**GOAL OF THE EXERCISE**:
Supply the number of lines in the data below that hold "github", and let that number be the whole answer.

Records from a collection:
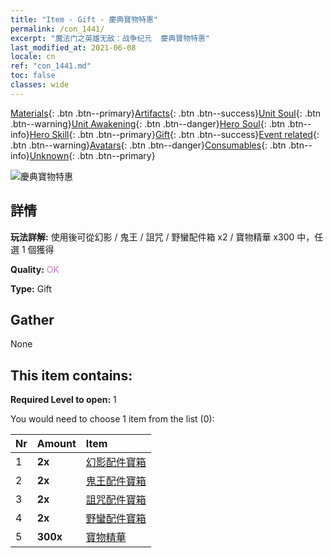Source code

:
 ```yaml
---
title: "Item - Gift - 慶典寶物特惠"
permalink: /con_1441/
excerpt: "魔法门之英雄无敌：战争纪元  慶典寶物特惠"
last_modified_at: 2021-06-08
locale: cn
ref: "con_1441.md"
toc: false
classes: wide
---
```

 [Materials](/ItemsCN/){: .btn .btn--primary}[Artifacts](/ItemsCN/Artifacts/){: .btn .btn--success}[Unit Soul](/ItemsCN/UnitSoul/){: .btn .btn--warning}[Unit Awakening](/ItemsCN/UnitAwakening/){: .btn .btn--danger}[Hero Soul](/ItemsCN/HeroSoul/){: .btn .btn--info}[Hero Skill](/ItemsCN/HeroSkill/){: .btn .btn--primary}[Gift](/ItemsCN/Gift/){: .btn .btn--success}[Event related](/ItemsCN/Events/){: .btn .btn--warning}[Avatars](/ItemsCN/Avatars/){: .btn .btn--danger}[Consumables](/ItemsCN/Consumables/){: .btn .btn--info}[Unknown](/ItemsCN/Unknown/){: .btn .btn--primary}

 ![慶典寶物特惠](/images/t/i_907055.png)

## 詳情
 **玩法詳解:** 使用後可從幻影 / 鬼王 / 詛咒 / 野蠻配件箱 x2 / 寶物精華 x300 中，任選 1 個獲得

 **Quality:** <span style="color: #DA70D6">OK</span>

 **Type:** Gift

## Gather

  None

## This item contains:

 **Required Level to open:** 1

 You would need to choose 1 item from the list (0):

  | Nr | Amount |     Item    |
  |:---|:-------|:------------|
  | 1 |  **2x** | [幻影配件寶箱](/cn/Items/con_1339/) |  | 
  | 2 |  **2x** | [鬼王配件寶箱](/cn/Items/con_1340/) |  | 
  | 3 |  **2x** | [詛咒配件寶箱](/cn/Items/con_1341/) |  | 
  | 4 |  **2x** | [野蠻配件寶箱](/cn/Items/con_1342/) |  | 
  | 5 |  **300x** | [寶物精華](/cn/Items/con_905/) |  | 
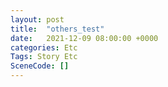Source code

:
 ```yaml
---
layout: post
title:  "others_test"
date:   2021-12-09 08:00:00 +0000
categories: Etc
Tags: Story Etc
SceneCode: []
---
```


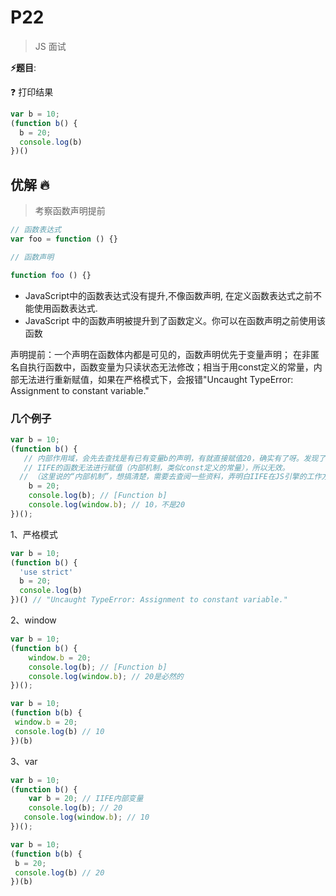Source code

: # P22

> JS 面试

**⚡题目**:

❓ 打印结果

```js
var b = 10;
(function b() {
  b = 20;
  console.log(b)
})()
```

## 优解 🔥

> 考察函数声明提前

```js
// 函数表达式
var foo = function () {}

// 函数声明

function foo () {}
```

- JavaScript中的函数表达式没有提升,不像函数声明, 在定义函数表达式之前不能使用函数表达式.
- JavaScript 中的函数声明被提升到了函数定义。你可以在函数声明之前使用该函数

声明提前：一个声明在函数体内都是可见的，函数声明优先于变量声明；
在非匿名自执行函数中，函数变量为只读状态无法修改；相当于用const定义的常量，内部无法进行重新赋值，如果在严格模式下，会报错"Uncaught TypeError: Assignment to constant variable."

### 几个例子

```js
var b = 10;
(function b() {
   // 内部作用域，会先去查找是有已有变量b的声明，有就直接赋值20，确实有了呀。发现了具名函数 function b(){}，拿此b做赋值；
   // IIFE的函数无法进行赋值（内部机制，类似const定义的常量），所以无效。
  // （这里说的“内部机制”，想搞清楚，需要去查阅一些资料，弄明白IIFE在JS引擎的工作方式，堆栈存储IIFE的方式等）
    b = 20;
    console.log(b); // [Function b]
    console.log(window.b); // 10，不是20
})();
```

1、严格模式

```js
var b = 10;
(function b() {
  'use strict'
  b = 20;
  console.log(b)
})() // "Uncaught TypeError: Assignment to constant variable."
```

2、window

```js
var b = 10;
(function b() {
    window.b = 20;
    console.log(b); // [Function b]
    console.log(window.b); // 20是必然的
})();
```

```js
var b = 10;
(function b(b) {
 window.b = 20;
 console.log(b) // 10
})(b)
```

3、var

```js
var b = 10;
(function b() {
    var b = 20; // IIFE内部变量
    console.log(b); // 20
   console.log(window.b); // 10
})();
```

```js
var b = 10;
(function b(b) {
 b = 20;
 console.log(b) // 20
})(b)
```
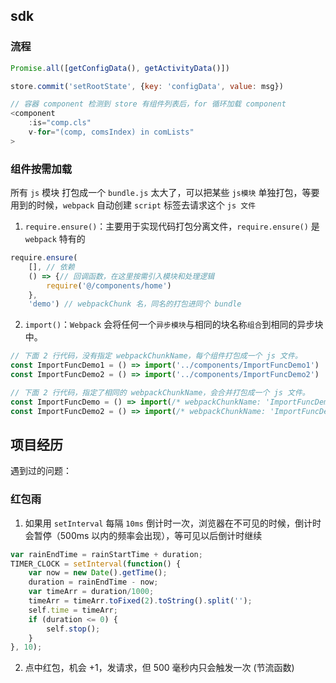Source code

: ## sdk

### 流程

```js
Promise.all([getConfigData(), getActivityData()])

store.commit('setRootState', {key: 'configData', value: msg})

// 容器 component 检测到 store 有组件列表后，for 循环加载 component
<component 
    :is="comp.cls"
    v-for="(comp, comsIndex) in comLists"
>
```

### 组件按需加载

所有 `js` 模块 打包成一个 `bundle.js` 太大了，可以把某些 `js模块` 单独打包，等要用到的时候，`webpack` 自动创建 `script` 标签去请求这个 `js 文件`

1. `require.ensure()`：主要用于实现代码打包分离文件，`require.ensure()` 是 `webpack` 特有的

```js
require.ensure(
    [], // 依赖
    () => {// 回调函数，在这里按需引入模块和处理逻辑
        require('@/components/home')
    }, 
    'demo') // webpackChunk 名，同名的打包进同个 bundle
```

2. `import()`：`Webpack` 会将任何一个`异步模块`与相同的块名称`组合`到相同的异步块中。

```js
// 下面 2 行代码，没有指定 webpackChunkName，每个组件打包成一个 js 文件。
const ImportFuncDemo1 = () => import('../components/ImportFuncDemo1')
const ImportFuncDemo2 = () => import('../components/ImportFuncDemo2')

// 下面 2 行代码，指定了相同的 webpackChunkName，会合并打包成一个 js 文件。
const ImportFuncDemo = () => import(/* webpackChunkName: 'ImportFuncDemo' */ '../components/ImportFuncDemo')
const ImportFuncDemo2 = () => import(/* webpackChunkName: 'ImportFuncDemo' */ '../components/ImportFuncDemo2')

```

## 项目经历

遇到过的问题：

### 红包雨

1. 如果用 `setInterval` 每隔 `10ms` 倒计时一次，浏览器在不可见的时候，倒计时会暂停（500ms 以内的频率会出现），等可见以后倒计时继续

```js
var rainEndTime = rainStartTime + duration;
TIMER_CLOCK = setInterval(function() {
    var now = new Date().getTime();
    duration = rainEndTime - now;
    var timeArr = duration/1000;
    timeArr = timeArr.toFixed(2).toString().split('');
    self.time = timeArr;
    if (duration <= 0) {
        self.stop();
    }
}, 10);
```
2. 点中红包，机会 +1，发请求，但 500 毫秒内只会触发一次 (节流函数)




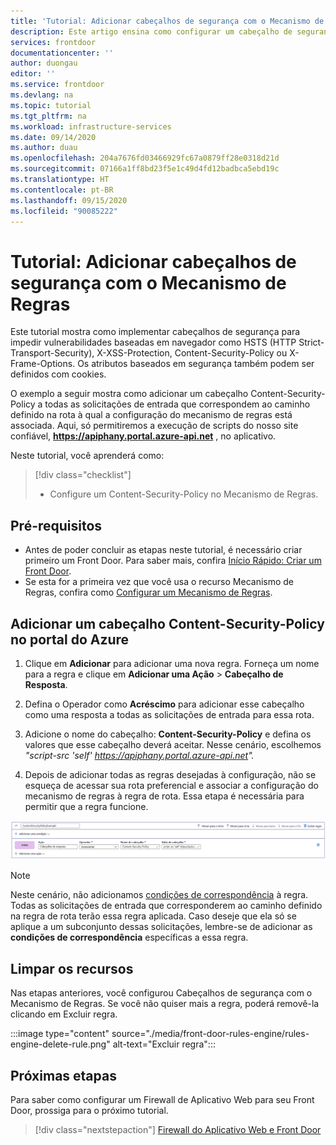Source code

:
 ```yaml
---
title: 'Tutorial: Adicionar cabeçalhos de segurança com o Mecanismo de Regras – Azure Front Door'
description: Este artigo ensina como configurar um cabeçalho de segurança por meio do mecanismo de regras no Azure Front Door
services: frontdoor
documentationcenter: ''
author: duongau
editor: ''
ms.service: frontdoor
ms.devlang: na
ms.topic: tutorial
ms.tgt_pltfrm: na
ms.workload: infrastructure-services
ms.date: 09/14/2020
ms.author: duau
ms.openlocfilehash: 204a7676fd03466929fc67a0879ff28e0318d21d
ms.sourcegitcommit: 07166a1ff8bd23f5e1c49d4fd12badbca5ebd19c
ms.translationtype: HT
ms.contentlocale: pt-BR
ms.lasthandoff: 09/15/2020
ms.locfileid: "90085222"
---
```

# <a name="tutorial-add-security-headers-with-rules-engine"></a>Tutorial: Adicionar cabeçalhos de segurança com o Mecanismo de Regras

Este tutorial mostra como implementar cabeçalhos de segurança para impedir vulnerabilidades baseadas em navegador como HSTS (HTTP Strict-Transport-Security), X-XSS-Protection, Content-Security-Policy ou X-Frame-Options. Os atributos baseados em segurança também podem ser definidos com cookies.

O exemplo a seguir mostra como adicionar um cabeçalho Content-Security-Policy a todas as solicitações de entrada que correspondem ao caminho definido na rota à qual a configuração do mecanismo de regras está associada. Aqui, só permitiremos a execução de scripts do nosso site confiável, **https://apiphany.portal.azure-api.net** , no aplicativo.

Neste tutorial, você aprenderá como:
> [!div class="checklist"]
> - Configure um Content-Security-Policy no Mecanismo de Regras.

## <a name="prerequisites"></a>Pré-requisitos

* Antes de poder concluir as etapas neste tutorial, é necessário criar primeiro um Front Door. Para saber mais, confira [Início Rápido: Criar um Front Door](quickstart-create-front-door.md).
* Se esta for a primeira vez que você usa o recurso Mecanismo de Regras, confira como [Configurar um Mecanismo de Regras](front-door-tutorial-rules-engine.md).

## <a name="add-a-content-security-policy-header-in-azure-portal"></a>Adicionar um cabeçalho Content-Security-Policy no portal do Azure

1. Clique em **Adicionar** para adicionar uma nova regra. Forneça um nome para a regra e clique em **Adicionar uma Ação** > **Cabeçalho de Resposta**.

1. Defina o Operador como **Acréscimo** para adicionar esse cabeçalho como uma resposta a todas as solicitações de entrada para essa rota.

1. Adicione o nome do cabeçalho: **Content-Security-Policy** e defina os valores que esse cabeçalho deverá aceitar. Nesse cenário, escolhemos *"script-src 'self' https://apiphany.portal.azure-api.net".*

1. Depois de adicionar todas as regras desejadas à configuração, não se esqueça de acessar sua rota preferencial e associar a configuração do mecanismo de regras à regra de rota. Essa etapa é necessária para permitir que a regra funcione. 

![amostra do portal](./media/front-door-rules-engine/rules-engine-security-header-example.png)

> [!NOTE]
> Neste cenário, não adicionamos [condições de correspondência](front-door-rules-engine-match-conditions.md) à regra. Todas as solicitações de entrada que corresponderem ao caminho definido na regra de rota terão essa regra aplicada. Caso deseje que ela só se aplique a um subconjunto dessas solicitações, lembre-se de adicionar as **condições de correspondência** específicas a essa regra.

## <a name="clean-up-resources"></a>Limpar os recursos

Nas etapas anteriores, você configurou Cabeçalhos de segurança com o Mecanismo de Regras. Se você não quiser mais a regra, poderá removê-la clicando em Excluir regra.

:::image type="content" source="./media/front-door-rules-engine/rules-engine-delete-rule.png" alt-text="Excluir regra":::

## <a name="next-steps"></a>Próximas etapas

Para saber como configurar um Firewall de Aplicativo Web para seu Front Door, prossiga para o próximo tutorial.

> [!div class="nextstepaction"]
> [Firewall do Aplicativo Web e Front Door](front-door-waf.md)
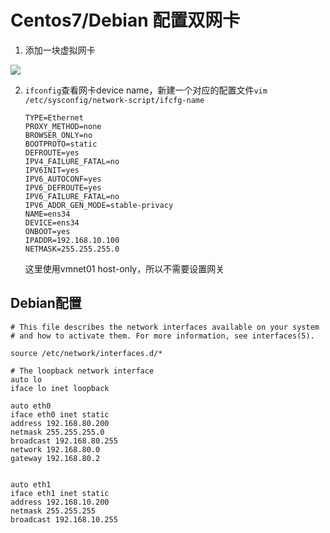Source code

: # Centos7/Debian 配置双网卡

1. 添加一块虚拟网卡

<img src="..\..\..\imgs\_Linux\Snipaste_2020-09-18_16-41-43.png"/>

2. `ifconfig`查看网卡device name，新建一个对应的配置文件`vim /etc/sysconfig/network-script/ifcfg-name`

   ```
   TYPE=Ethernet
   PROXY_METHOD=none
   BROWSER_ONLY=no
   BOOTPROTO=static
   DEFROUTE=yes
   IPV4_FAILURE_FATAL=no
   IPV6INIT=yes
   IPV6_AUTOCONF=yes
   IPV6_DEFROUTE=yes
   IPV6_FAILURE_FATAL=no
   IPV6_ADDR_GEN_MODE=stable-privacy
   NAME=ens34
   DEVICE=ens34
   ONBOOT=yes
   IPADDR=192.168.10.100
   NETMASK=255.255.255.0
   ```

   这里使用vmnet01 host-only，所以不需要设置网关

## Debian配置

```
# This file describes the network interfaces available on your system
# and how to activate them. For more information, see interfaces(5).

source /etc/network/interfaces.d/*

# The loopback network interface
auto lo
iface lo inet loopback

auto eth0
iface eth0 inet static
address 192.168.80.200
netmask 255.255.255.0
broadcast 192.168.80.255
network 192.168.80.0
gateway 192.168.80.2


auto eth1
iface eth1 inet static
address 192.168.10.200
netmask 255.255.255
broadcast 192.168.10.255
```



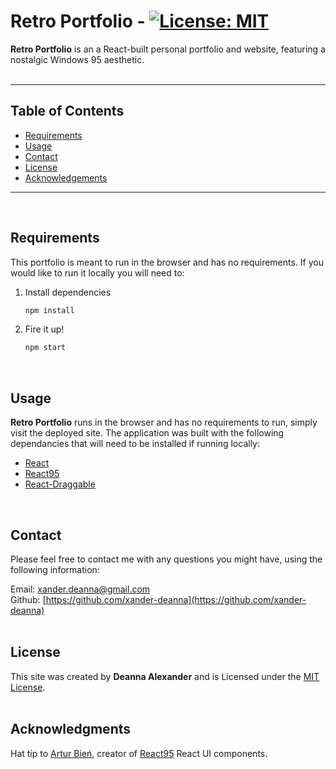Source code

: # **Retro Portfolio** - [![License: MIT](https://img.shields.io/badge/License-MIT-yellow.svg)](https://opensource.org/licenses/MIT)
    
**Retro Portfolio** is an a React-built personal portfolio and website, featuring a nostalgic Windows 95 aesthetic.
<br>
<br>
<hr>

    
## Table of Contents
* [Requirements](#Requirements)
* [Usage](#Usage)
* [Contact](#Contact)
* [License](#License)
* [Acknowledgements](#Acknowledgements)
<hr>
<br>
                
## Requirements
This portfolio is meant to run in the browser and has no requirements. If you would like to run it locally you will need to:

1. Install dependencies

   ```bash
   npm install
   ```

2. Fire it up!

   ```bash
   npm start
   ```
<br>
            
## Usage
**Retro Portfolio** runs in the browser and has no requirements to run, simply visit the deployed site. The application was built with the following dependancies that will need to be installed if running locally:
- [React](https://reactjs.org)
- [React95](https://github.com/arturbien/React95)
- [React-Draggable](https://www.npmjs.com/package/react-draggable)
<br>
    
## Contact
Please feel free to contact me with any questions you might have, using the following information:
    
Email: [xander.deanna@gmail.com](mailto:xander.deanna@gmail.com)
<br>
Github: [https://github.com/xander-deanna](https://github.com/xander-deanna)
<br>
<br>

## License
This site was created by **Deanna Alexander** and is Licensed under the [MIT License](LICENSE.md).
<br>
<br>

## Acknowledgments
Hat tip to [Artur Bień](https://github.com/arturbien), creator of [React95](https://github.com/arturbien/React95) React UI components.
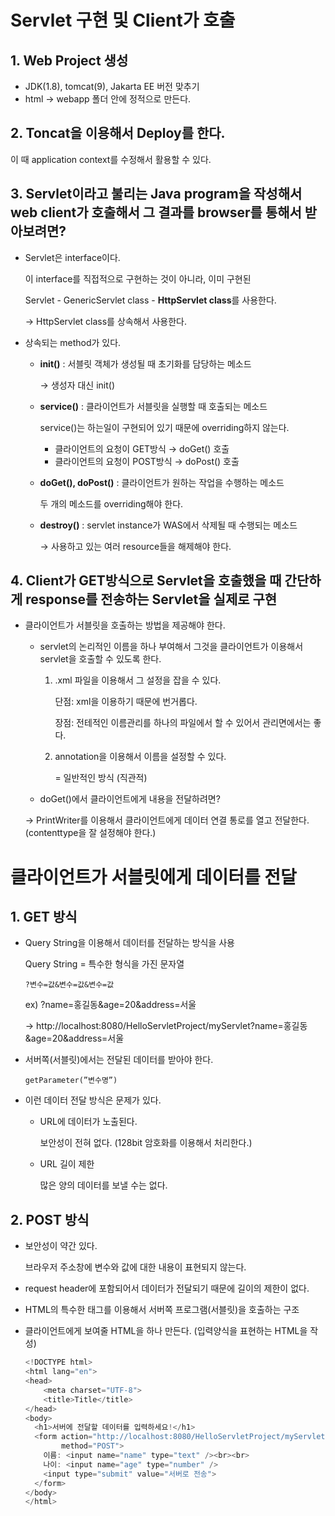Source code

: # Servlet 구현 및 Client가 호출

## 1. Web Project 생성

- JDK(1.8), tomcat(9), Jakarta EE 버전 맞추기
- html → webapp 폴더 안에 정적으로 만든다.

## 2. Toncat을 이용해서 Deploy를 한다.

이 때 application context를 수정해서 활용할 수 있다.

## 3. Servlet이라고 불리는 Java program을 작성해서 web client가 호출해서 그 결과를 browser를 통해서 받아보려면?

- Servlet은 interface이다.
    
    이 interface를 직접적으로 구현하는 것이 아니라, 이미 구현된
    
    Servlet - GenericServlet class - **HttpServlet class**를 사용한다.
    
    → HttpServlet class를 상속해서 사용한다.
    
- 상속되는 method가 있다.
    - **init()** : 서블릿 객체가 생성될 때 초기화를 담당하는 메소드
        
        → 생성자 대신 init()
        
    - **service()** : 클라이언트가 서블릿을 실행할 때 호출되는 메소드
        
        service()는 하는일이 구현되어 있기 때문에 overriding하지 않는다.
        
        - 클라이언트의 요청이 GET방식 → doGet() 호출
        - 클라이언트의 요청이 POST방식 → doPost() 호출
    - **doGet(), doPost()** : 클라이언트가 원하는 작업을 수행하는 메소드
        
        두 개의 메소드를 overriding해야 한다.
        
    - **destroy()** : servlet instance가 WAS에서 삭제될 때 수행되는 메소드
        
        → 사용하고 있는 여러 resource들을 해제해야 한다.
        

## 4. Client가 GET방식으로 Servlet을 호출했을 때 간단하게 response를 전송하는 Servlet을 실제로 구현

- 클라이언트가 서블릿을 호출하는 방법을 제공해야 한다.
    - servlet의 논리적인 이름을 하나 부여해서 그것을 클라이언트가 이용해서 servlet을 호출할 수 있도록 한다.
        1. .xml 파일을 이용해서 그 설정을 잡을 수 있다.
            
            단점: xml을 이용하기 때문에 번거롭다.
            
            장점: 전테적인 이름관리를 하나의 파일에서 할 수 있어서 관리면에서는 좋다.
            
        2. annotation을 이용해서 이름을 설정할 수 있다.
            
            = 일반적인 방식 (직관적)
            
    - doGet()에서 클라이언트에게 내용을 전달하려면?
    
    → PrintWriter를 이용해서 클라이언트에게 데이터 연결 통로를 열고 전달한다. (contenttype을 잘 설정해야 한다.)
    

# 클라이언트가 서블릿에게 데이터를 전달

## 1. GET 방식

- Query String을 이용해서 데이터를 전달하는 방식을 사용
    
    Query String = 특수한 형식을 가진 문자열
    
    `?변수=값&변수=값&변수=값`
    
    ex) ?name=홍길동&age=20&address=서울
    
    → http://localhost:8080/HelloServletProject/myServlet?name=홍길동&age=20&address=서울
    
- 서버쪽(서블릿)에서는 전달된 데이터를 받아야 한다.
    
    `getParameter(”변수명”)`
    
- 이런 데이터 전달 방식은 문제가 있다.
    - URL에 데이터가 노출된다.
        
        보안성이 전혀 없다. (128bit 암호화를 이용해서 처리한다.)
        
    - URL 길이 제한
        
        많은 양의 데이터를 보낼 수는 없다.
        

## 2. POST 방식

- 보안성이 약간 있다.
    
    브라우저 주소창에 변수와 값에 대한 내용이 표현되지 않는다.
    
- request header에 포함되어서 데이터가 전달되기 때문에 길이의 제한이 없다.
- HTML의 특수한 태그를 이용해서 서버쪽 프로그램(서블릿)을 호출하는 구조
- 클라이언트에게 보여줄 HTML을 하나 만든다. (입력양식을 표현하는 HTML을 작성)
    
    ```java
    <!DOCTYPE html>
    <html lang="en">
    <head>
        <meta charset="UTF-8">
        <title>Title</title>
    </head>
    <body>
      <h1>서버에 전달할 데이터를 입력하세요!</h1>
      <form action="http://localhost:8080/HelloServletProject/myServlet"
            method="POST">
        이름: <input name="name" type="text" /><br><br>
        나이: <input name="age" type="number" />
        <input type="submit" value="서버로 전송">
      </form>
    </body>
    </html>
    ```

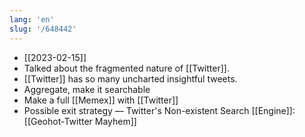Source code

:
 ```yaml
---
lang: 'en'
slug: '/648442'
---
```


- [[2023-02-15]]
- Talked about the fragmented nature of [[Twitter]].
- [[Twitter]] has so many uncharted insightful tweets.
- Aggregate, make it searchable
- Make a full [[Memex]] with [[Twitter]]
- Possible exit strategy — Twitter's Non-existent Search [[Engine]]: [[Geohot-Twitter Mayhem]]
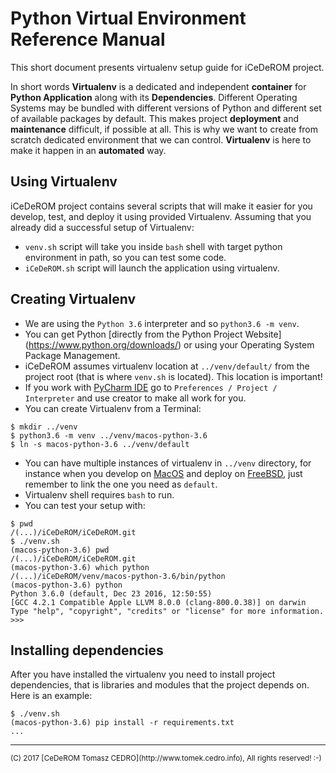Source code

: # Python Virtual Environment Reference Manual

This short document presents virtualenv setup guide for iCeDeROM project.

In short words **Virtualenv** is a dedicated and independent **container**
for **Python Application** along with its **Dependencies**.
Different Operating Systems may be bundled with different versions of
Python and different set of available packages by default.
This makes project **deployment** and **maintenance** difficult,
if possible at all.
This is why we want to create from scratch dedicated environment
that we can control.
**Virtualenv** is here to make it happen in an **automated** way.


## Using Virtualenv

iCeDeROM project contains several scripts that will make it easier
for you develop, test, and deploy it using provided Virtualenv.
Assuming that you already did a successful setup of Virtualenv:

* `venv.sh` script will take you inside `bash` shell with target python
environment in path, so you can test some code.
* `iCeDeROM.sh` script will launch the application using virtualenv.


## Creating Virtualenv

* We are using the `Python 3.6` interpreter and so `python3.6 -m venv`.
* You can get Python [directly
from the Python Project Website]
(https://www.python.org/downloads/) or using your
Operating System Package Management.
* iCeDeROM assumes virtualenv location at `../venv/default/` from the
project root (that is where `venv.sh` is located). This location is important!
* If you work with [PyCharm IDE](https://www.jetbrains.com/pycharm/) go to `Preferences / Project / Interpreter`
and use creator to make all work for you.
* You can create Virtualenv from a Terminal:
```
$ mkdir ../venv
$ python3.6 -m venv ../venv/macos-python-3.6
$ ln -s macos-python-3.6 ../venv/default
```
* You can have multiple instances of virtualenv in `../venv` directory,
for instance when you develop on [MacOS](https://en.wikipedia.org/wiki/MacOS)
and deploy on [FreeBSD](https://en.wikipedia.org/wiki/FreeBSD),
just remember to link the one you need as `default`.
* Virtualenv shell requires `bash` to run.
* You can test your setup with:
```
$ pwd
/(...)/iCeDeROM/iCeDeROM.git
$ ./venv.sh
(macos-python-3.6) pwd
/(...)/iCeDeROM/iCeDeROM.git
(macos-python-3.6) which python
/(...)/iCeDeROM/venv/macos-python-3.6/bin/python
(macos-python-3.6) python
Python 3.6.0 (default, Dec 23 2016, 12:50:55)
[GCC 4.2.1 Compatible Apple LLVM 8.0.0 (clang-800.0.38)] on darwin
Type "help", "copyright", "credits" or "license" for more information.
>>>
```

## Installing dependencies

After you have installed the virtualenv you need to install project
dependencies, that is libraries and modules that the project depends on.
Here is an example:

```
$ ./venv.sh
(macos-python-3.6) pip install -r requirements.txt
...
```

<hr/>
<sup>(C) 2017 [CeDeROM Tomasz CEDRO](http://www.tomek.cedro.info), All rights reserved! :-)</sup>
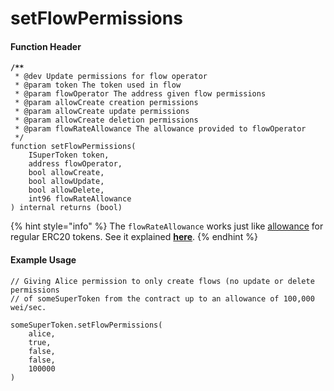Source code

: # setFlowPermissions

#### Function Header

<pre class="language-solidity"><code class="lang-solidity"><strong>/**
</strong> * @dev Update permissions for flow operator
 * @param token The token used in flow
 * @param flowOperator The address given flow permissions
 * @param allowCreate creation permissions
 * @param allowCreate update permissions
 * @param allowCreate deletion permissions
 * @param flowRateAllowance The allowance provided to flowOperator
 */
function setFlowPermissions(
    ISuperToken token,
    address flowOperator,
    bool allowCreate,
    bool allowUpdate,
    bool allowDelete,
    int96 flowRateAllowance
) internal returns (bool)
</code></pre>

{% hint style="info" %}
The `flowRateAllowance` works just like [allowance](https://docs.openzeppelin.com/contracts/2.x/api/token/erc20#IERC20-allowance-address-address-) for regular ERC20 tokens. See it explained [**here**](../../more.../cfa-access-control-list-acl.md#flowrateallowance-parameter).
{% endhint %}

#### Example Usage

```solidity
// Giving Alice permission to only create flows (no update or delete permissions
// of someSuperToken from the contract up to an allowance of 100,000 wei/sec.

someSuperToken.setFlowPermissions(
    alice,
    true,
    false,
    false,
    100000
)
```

**RESULT OF THE EXERCISE**:
3